━━ SOURCE DATA ━━
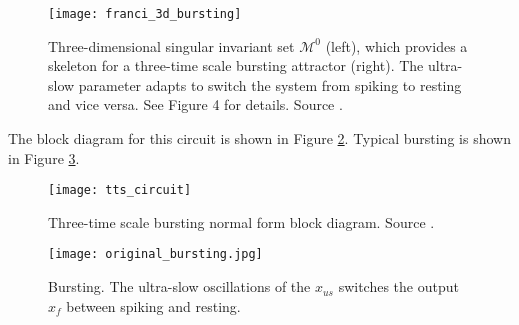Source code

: \documentclass[a4paper, 12pt]{article}
\begin{document}
\begin{figure}[h!]
\texttt{[image: franci\_3d\_bursting]}
\caption{Three-dimensional singular invariant set $\mathcal{M}^0$ (left), which provides a skeleton for a three-time scale bursting attractor (right). The ultra-slow parameter adapts to switch the system from spiking to resting and vice versa. See \cite{franci2} Figure 4 for details. Source \cite{franci2}.}
\label{fig:3d_bursting}
\end{figure}

The block diagram for this circuit is shown in Figure \ref{fig:ttsbursting_circuit}. Typical bursting is shown in Figure \ref{fig:bursting_typical_oscillations}. 

\begin{figure}[h!]
\texttt{[image: tts\_circuit]}
\caption{Three-time scale bursting normal form block diagram. Source \cite{franci}.}
\label{fig:ttsbursting_circuit}
\end{figure}

 \begin{figure}[h!]
\texttt{[image: original\_bursting.jpg]}
\caption{Bursting. The ultra-slow oscillations of the $x_{us}$ switches the output $x_f$ between spiking and resting.}
\label{fig:bursting_typical_oscillations}
\end{figure}
\end{document}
━━━
## EXERCISE DIRECTIONS
Could you transcribe the records above exactly, leaving out any pictures?

## RESPONSE TO THE EXERCISE
Source code

: \documentclass[a4paper, 12pt]{article}
\begin{document}
\begin{figure}[h!]
\texttt{[image: franci\_3d\_bursting]}
\caption{Three-dimensional singular invariant set $\mathcal{M}^0$ (left), which provides a skeleton for a three-time scale bursting attractor (right). The ultra-slow parameter adapts to switch the system from spiking to resting and vice versa. See \cite{franci2} Figure 4 for details. Source \cite{franci2}.}
\label{fig:3d_bursting}
\end{figure}

The block diagram for this circuit is shown in Figure \ref{fig:ttsbursting_circuit}. Typical bursting is shown in Figure \ref{fig:bursting_typical_oscillations}. 

\begin{figure}[h!]
\texttt{[image: tts\_circuit]}
\caption{Three-time scale bursting normal form block diagram. Source \cite{franci}.}
\label{fig:ttsbursting_circuit}
\end{figure}

 \begin{figure}[h!]
\texttt{[image: original\_bursting.jpg]}
\caption{Bursting. The ultra-slow oscillations of the $x_{us}$ switches the output $x_f$ between spiking and resting.}
\label{fig:bursting_typical_oscillations}
\end{figure}
\end{document}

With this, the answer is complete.